Quote every line of the data below as it stands, omitting pictures.

(Beginning of Supplied material)

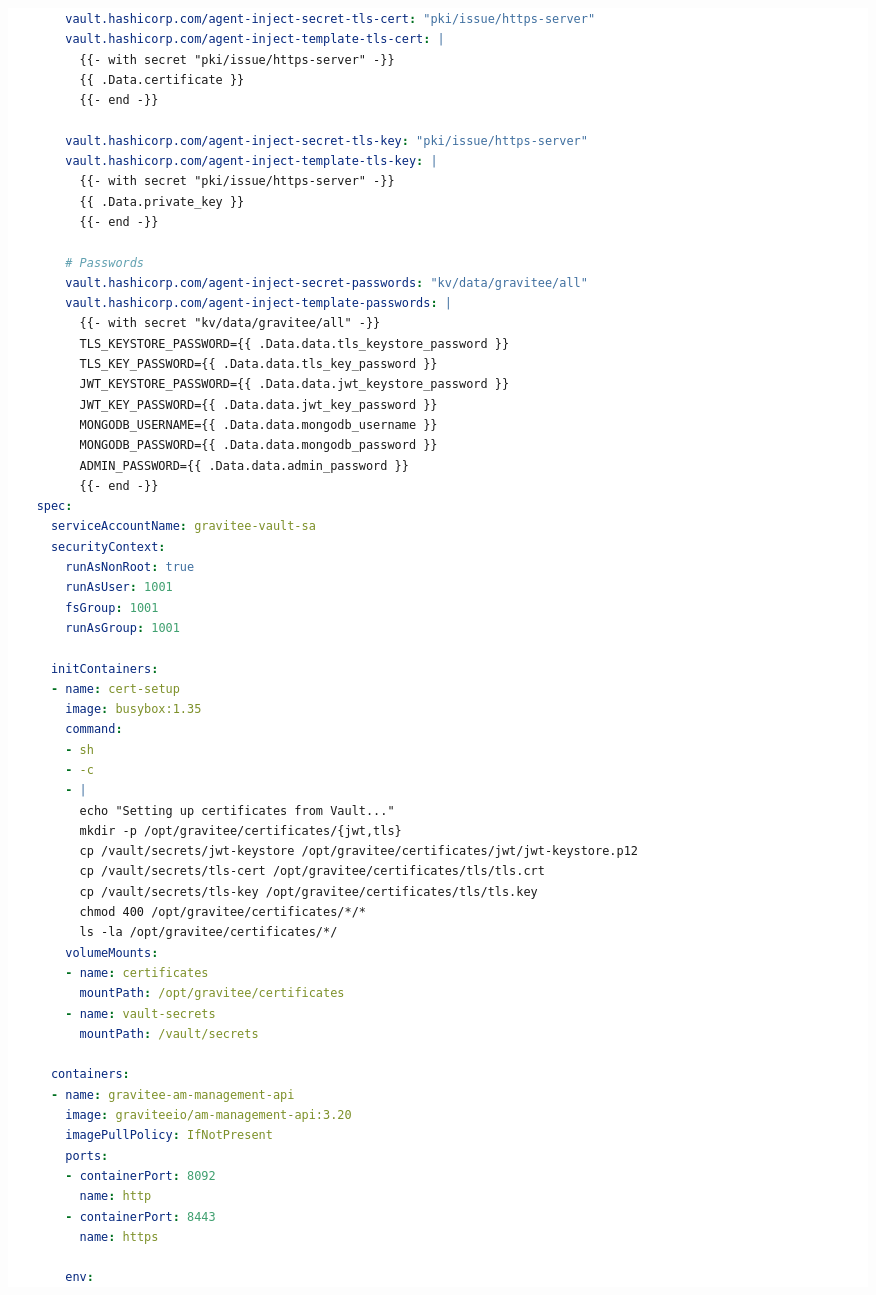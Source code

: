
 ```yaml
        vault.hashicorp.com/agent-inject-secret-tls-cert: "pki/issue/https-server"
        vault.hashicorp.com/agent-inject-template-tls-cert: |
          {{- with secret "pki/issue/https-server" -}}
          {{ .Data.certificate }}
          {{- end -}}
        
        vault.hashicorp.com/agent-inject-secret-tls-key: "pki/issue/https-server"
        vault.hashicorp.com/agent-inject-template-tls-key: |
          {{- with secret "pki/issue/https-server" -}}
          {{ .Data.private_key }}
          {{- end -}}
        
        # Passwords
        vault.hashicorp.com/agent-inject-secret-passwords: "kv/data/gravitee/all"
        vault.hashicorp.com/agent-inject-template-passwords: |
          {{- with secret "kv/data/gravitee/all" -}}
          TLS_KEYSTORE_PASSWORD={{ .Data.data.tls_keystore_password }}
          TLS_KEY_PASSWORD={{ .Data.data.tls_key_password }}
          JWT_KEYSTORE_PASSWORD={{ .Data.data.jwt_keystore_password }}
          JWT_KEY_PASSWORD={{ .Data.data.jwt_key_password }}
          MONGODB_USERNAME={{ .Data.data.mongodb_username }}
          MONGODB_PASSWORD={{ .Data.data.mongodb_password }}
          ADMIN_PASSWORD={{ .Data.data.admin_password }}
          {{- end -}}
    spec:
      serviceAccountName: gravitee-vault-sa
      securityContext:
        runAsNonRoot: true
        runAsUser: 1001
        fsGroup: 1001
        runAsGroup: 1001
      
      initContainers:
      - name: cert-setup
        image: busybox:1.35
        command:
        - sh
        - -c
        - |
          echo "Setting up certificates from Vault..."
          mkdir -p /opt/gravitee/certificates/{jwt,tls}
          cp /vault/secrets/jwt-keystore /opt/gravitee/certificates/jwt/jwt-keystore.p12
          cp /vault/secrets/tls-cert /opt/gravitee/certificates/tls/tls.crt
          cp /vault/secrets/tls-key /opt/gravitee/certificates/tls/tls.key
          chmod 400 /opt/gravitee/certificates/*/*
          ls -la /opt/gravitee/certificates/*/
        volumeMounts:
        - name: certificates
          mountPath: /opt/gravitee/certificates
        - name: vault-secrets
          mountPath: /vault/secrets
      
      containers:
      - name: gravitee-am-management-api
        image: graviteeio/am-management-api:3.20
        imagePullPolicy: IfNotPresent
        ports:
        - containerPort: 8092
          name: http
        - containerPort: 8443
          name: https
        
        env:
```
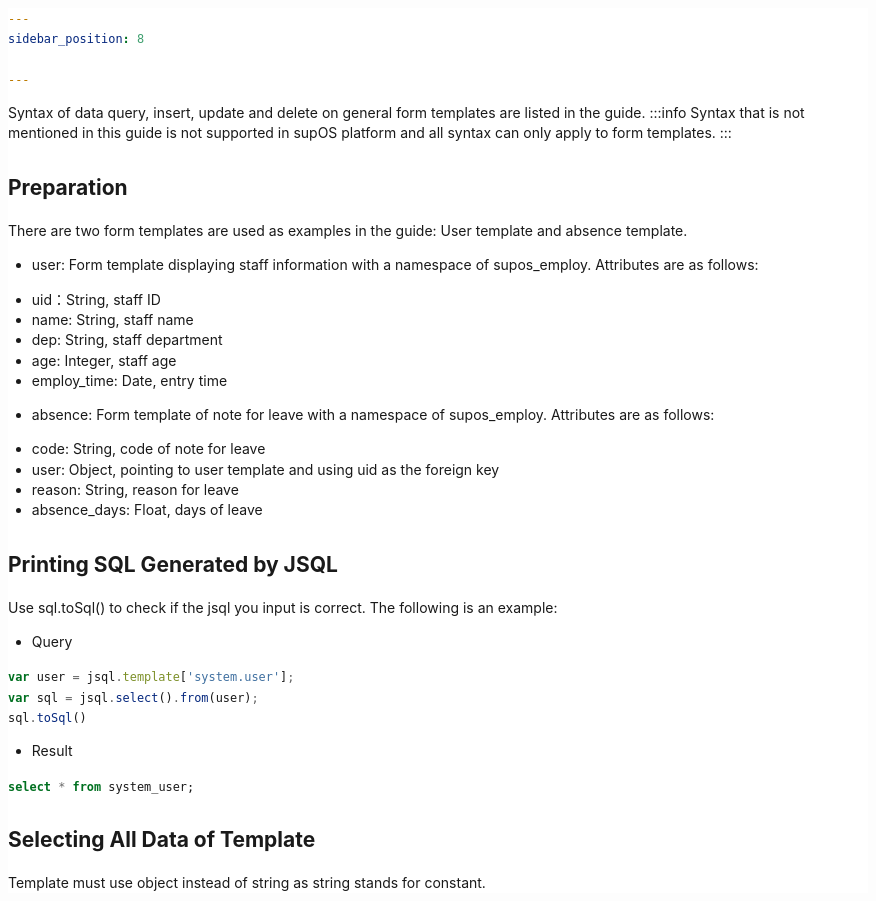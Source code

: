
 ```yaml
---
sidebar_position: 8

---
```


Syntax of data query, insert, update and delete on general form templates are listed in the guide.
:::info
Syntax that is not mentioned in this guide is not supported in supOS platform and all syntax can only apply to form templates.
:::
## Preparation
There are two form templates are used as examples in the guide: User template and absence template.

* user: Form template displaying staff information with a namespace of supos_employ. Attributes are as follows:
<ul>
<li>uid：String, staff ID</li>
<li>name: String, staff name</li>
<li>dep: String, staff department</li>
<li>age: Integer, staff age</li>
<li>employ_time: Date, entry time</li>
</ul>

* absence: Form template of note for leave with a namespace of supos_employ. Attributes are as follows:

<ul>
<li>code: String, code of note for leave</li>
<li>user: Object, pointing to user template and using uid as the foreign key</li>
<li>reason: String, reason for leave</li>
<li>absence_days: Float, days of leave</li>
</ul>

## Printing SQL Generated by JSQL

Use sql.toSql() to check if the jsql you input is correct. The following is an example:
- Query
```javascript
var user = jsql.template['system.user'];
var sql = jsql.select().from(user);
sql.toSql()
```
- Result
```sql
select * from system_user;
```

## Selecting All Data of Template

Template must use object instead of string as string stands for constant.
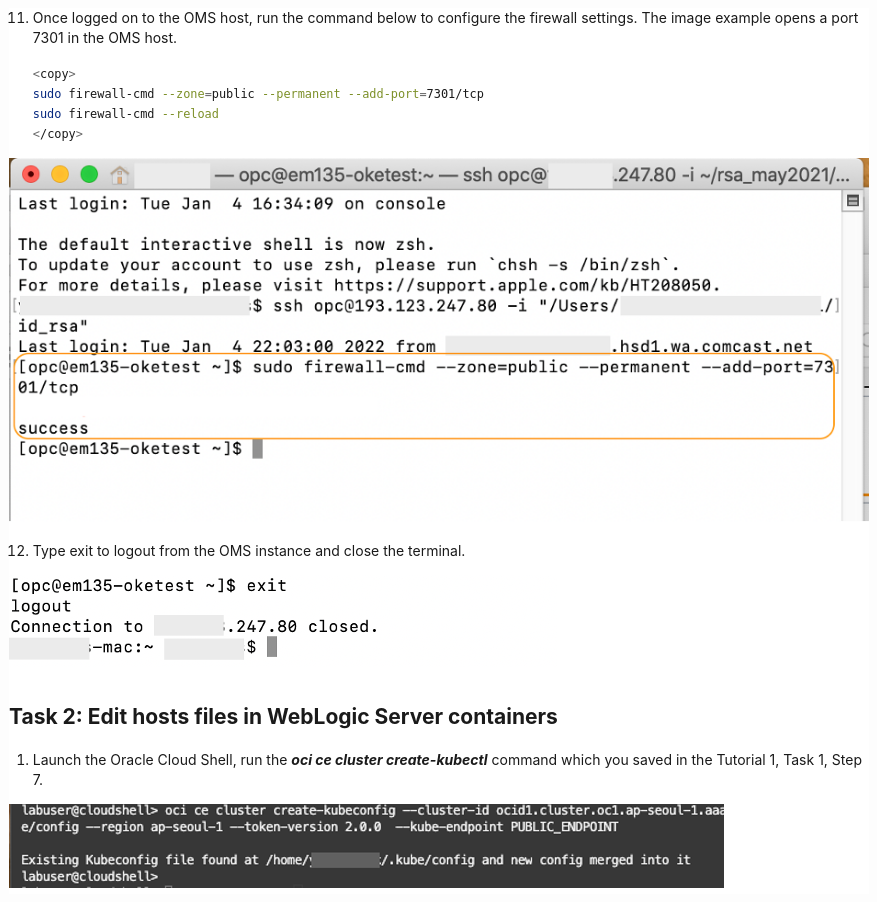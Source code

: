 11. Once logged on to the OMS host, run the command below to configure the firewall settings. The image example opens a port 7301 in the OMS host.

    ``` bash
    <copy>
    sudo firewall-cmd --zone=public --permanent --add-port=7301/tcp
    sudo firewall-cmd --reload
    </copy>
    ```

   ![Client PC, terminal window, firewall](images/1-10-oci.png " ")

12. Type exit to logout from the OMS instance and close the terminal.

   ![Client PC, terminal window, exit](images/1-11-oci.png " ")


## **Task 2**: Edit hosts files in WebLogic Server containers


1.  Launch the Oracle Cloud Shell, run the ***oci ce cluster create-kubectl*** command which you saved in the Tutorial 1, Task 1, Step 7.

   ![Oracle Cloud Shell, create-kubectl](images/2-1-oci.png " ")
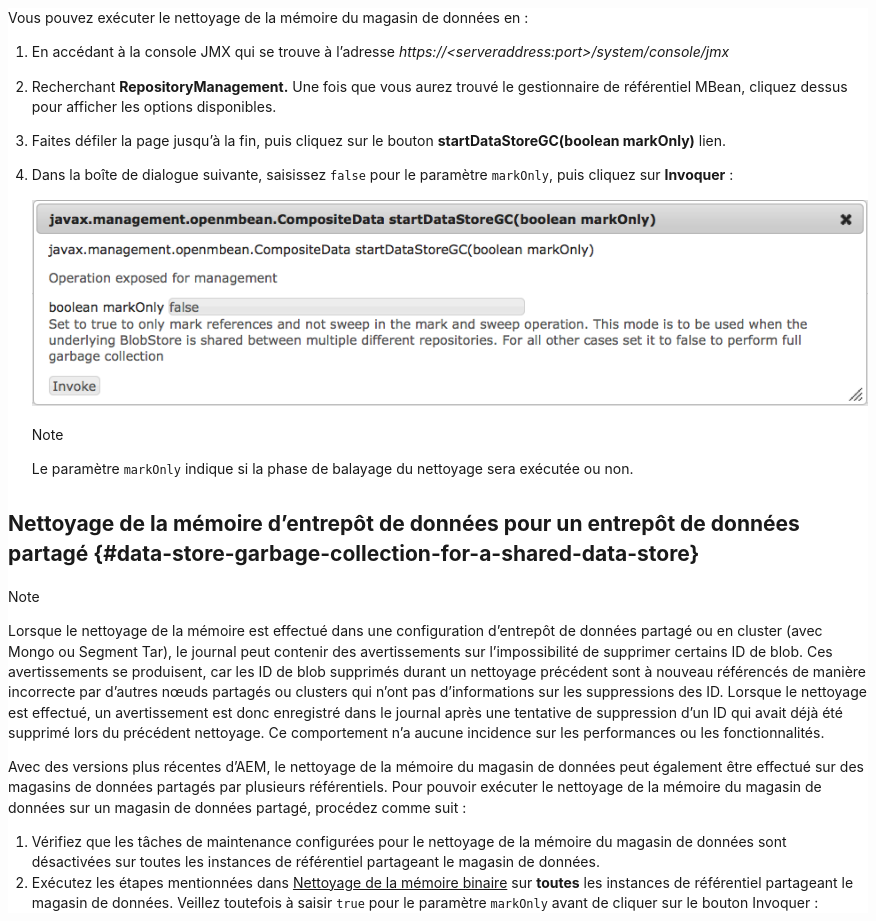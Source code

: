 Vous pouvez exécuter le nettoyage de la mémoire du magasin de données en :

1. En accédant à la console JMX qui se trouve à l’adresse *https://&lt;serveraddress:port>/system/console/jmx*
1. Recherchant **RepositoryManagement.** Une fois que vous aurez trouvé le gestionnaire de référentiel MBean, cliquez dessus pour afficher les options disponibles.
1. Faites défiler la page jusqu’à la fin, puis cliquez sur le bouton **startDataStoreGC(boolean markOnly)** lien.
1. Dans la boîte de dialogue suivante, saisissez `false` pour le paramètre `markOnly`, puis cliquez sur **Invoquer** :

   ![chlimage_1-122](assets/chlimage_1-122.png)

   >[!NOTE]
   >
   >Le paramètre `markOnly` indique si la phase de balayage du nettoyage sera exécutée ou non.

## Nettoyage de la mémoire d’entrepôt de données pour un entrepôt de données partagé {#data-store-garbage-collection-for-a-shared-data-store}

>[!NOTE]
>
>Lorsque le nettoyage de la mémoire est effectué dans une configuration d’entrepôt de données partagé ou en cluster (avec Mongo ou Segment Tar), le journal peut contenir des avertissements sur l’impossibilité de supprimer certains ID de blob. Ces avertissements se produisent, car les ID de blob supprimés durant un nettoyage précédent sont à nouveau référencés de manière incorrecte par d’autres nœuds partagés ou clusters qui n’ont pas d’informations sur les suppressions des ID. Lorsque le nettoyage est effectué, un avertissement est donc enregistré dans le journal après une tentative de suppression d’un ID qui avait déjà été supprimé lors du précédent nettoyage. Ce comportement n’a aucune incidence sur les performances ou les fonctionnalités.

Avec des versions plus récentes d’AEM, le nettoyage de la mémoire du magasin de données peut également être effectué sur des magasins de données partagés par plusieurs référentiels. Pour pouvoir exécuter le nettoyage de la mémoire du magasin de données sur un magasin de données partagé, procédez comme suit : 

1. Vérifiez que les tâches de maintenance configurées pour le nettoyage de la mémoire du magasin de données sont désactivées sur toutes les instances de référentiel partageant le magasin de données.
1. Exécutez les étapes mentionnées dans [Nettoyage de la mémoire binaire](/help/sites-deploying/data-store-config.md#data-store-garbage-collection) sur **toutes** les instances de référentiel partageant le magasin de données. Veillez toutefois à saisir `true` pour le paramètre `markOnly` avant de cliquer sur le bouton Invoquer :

(End of Supplied material)

### Task output
Source code

:
 ```yaml
        vault.hashicorp.com/agent-inject-secret-tls-cert: "pki/issue/https-server"
        vault.hashicorp.com/agent-inject-template-tls-cert: |
          {{- with secret "pki/issue/https-server" -}}
          {{ .Data.certificate }}
          {{- end -}}
        
        vault.hashicorp.com/agent-inject-secret-tls-key: "pki/issue/https-server"
        vault.hashicorp.com/agent-inject-template-tls-key: |
          {{- with secret "pki/issue/https-server" -}}
          {{ .Data.private_key }}
          {{- end -}}
        
        # Passwords
        vault.hashicorp.com/agent-inject-secret-passwords: "kv/data/gravitee/all"
        vault.hashicorp.com/agent-inject-template-passwords: |
          {{- with secret "kv/data/gravitee/all" -}}
          TLS_KEYSTORE_PASSWORD={{ .Data.data.tls_keystore_password }}
          TLS_KEY_PASSWORD={{ .Data.data.tls_key_password }}
          JWT_KEYSTORE_PASSWORD={{ .Data.data.jwt_keystore_password }}
          JWT_KEY_PASSWORD={{ .Data.data.jwt_key_password }}
          MONGODB_USERNAME={{ .Data.data.mongodb_username }}
          MONGODB_PASSWORD={{ .Data.data.mongodb_password }}
          ADMIN_PASSWORD={{ .Data.data.admin_password }}
          {{- end -}}
    spec:
      serviceAccountName: gravitee-vault-sa
      securityContext:
        runAsNonRoot: true
        runAsUser: 1001
        fsGroup: 1001
        runAsGroup: 1001
      
      initContainers:
      - name: cert-setup
        image: busybox:1.35
        command:
        - sh
        - -c
        - |
          echo "Setting up certificates from Vault..."
          mkdir -p /opt/gravitee/certificates/{jwt,tls}
          cp /vault/secrets/jwt-keystore /opt/gravitee/certificates/jwt/jwt-keystore.p12
          cp /vault/secrets/tls-cert /opt/gravitee/certificates/tls/tls.crt
          cp /vault/secrets/tls-key /opt/gravitee/certificates/tls/tls.key
          chmod 400 /opt/gravitee/certificates/*/*
          ls -la /opt/gravitee/certificates/*/
        volumeMounts:
        - name: certificates
          mountPath: /opt/gravitee/certificates
        - name: vault-secrets
          mountPath: /vault/secrets
      
      containers:
      - name: gravitee-am-management-api
        image: graviteeio/am-management-api:3.20
        imagePullPolicy: IfNotPresent
        ports:
        - containerPort: 8092
          name: http
        - containerPort: 8443
          name: https
        
        env:
```
Source code

:
 ```yaml
---
sidebar_position: 8

---
```


Syntax of data query, insert, update and delete on general form templates are listed in the guide.
:::info
Syntax that is not mentioned in this guide is not supported in supOS platform and all syntax can only apply to form templates.
:::
## Preparation
There are two form templates are used as examples in the guide: User template and absence template.

* user: Form template displaying staff information with a namespace of supos_employ. Attributes are as follows:
<ul>
<li>uid：String, staff ID</li>
<li>name: String, staff name</li>
<li>dep: String, staff department</li>
<li>age: Integer, staff age</li>
<li>employ_time: Date, entry time</li>
</ul>

* absence: Form template of note for leave with a namespace of supos_employ. Attributes are as follows:

<ul>
<li>code: String, code of note for leave</li>
<li>user: Object, pointing to user template and using uid as the foreign key</li>
<li>reason: String, reason for leave</li>
<li>absence_days: Float, days of leave</li>
</ul>

## Printing SQL Generated by JSQL

Use sql.toSql() to check if the jsql you input is correct. The following is an example:
- Query
```javascript
var user = jsql.template['system.user'];
var sql = jsql.select().from(user);
sql.toSql()
```
- Result
```sql
select * from system_user;
```

## Selecting All Data of Template

Template must use object instead of string as string stands for constant.
Source code

: 11. Once logged on to the OMS host, run the command below to configure the firewall settings. The image example opens a port 7301 in the OMS host.

    ``` bash
    <copy>
    sudo firewall-cmd --zone=public --permanent --add-port=7301/tcp
    sudo firewall-cmd --reload
    </copy>
    ```

   ![Client PC, terminal window, firewall](images/1-10-oci.png " ")

12. Type exit to logout from the OMS instance and close the terminal.

   ![Client PC, terminal window, exit](images/1-11-oci.png " ")


## **Task 2**: Edit hosts files in WebLogic Server containers


1.  Launch the Oracle Cloud Shell, run the ***oci ce cluster create-kubectl*** command which you saved in the Tutorial 1, Task 1, Step 7.

   ![Oracle Cloud Shell, create-kubectl](images/2-1-oci.png " ")
Source code

: Vous pouvez exécuter le nettoyage de la mémoire du magasin de données en :

1. En accédant à la console JMX qui se trouve à l’adresse *https://&lt;serveraddress:port>/system/console/jmx*
1. Recherchant **RepositoryManagement.** Une fois que vous aurez trouvé le gestionnaire de référentiel MBean, cliquez dessus pour afficher les options disponibles.
1. Faites défiler la page jusqu’à la fin, puis cliquez sur le bouton **startDataStoreGC(boolean markOnly)** lien.
1. Dans la boîte de dialogue suivante, saisissez `false` pour le paramètre `markOnly`, puis cliquez sur **Invoquer** :

   ![chlimage_1-122](assets/chlimage_1-122.png)

   >[!NOTE]
   >
   >Le paramètre `markOnly` indique si la phase de balayage du nettoyage sera exécutée ou non.

## Nettoyage de la mémoire d’entrepôt de données pour un entrepôt de données partagé {#data-store-garbage-collection-for-a-shared-data-store}

>[!NOTE]
>
>Lorsque le nettoyage de la mémoire est effectué dans une configuration d’entrepôt de données partagé ou en cluster (avec Mongo ou Segment Tar), le journal peut contenir des avertissements sur l’impossibilité de supprimer certains ID de blob. Ces avertissements se produisent, car les ID de blob supprimés durant un nettoyage précédent sont à nouveau référencés de manière incorrecte par d’autres nœuds partagés ou clusters qui n’ont pas d’informations sur les suppressions des ID. Lorsque le nettoyage est effectué, un avertissement est donc enregistré dans le journal après une tentative de suppression d’un ID qui avait déjà été supprimé lors du précédent nettoyage. Ce comportement n’a aucune incidence sur les performances ou les fonctionnalités.

Avec des versions plus récentes d’AEM, le nettoyage de la mémoire du magasin de données peut également être effectué sur des magasins de données partagés par plusieurs référentiels. Pour pouvoir exécuter le nettoyage de la mémoire du magasin de données sur un magasin de données partagé, procédez comme suit : 

1. Vérifiez que les tâches de maintenance configurées pour le nettoyage de la mémoire du magasin de données sont désactivées sur toutes les instances de référentiel partageant le magasin de données.
1. Exécutez les étapes mentionnées dans [Nettoyage de la mémoire binaire](/help/sites-deploying/data-store-config.md#data-store-garbage-collection) sur **toutes** les instances de référentiel partageant le magasin de données. Veillez toutefois à saisir `true` pour le paramètre `markOnly` avant de cliquer sur le bouton Invoquer :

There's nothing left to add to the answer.